__PROBLEM DETAILS__
Print out the data exactly, keeping every image out of it.

Dataset entries:
════════

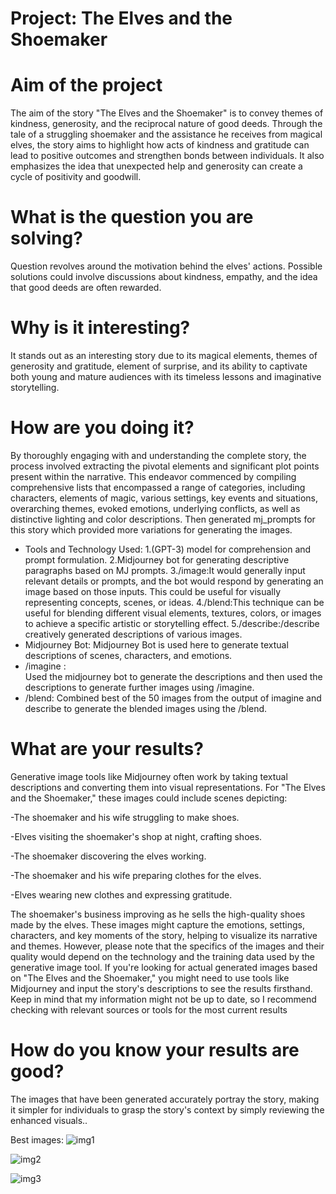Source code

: # Project: The Elves and the Shoemaker 

# Aim of the project

The aim of the story "The Elves and the Shoemaker" is to convey themes of kindness, generosity, and the reciprocal nature of good deeds. Through the tale of a struggling shoemaker and the assistance he receives from magical elves, the story aims to highlight how acts of kindness and gratitude can lead to positive outcomes and strengthen bonds between individuals. It also emphasizes the idea that unexpected help and generosity can create a cycle of positivity and goodwill.

# What is the question you are solving? 
Question revolves around the motivation behind the elves' actions. Possible solutions could involve discussions about kindness, empathy, and the idea that good deeds are often rewarded.

# Why is it interesting?
It stands out as an interesting story due to its magical elements, themes of generosity and gratitude, element of surprise, and its ability to captivate both young and mature audiences with its timeless lessons and imaginative storytelling.

# How are you doing it?
By thoroughly engaging with and understanding the complete story, the process involved extracting the pivotal elements and significant plot points present within the narrative. This endeavor commenced by compiling comprehensive lists that encompassed a range of categories, including characters, elements of magic, various settings, key events and situations, overarching themes, evoked emotions, underlying conflicts, as well as distinctive lighting and color descriptions.
Then generated mj_prompts for this story which provided more variations for generating the images.
* Tools and Technology Used:
1.(GPT-3) model for comprehension and prompt formulation.
2.Midjourney bot for generating descriptive paragraphs based on MJ prompts.
3./image:It would generally input relevant details or prompts, and the bot would respond by generating an image based on those inputs. This could be useful for visually representing concepts, scenes, or ideas.
4./blend:This technique can be useful for blending different visual elements, textures, colors, or images to achieve a specific artistic or storytelling effect.
5./describe:/describe creatively generated descriptions of various images.
* Midjourney Bot: 
Midjourney Bot  is used here to generate textual descriptions of scenes, characters, and emotions.
* /imagine :  
Used the midjourney bot to generate the descriptions and then used the descriptions to generate further images using /imagine. 
* /blend: 
Combined best of the 50 images from the output of imagine and describe to generate the blended images using the /blend.

# What are your results?
Generative image tools like Midjourney often work by taking textual descriptions and converting them into visual representations. For "The Elves and the Shoemaker," these images could include scenes depicting:

 -The shoemaker and his wife struggling to make shoes.
 
 -Elves visiting the shoemaker's shop at night, crafting shoes.
 
 -The shoemaker discovering the elves working.
 
 -The shoemaker and his wife preparing clothes for the elves.
 
 -Elves wearing new clothes and expressing gratitude.
 
The shoemaker's business improving as he sells the high-quality shoes made by the elves.
These images might capture the emotions, settings, characters, and key moments of the story, helping to visualize its narrative and themes. However, please note that the specifics of the images and their quality would depend on the technology and the training data used by the generative image tool.
If you're looking for actual generated images based on "The Elves and the Shoemaker," you might need to use tools like Midjourney and input the story's descriptions to see the results firsthand. Keep in mind that my information might not be up to date, so I recommend checking with relevant sources or tools for the most current results

# How do you know your results are good?

The images that have been generated accurately portray the story, making it simpler for individuals to grasp the story's context by simply reviewing the enhanced visuals..

Best images:
![img1](https://file%252B.vscode-resource.vscode-cdn.net/Users/ankita/Documents/Graphic_noval/Graphic_Novel/images/img15.png?version%253D1693411781681)

![img2](https://file%252B.vscode-resource.vscode-cdn.net/Users/ankita/Documents/Graphic_noval/Graphic_Novel/images/img4.png?version%253D1693411970878)

![img3](https://file%252B.vscode-resource.vscode-cdn.net/Users/ankita/Documents/Graphic_noval/Graphic_Novel/images/img18.png?version%253D1693412032121)



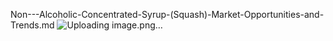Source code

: Non---Alcoholic-Concentrated-Syrup-(Squash)-Market-Opportunities-and-Trends.md
![Uploading image.png…]()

════════

__SOLUTION TO THIS PROBLEM__
Source code

: # Project: The Elves and the Shoemaker 

# Aim of the project

The aim of the story "The Elves and the Shoemaker" is to convey themes of kindness, generosity, and the reciprocal nature of good deeds. Through the tale of a struggling shoemaker and the assistance he receives from magical elves, the story aims to highlight how acts of kindness and gratitude can lead to positive outcomes and strengthen bonds between individuals. It also emphasizes the idea that unexpected help and generosity can create a cycle of positivity and goodwill.

# What is the question you are solving? 
Question revolves around the motivation behind the elves' actions. Possible solutions could involve discussions about kindness, empathy, and the idea that good deeds are often rewarded.

# Why is it interesting?
It stands out as an interesting story due to its magical elements, themes of generosity and gratitude, element of surprise, and its ability to captivate both young and mature audiences with its timeless lessons and imaginative storytelling.

# How are you doing it?
By thoroughly engaging with and understanding the complete story, the process involved extracting the pivotal elements and significant plot points present within the narrative. This endeavor commenced by compiling comprehensive lists that encompassed a range of categories, including characters, elements of magic, various settings, key events and situations, overarching themes, evoked emotions, underlying conflicts, as well as distinctive lighting and color descriptions.
Then generated mj_prompts for this story which provided more variations for generating the images.
* Tools and Technology Used:
1.(GPT-3) model for comprehension and prompt formulation.
2.Midjourney bot for generating descriptive paragraphs based on MJ prompts.
3./image:It would generally input relevant details or prompts, and the bot would respond by generating an image based on those inputs. This could be useful for visually representing concepts, scenes, or ideas.
4./blend:This technique can be useful for blending different visual elements, textures, colors, or images to achieve a specific artistic or storytelling effect.
5./describe:/describe creatively generated descriptions of various images.
* Midjourney Bot: 
Midjourney Bot  is used here to generate textual descriptions of scenes, characters, and emotions.
* /imagine :  
Used the midjourney bot to generate the descriptions and then used the descriptions to generate further images using /imagine. 
* /blend: 
Combined best of the 50 images from the output of imagine and describe to generate the blended images using the /blend.

# What are your results?
Generative image tools like Midjourney often work by taking textual descriptions and converting them into visual representations. For "The Elves and the Shoemaker," these images could include scenes depicting:

 -The shoemaker and his wife struggling to make shoes.
 
 -Elves visiting the shoemaker's shop at night, crafting shoes.
 
 -The shoemaker discovering the elves working.
 
 -The shoemaker and his wife preparing clothes for the elves.
 
 -Elves wearing new clothes and expressing gratitude.
 
The shoemaker's business improving as he sells the high-quality shoes made by the elves.
These images might capture the emotions, settings, characters, and key moments of the story, helping to visualize its narrative and themes. However, please note that the specifics of the images and their quality would depend on the technology and the training data used by the generative image tool.
If you're looking for actual generated images based on "The Elves and the Shoemaker," you might need to use tools like Midjourney and input the story's descriptions to see the results firsthand. Keep in mind that my information might not be up to date, so I recommend checking with relevant sources or tools for the most current results

# How do you know your results are good?

The images that have been generated accurately portray the story, making it simpler for individuals to grasp the story's context by simply reviewing the enhanced visuals..

Best images:
![img1](https://file%252B.vscode-resource.vscode-cdn.net/Users/ankita/Documents/Graphic_noval/Graphic_Novel/images/img15.png?version%253D1693411781681)

![img2](https://file%252B.vscode-resource.vscode-cdn.net/Users/ankita/Documents/Graphic_noval/Graphic_Novel/images/img4.png?version%253D1693411970878)

![img3](https://file%252B.vscode-resource.vscode-cdn.net/Users/ankita/Documents/Graphic_noval/Graphic_Novel/images/img18.png?version%253D1693412032121)



Source code

: Non---Alcoholic-Concentrated-Syrup-(Squash)-Market-Opportunities-and-Trends.md
![Uploading image.png…]()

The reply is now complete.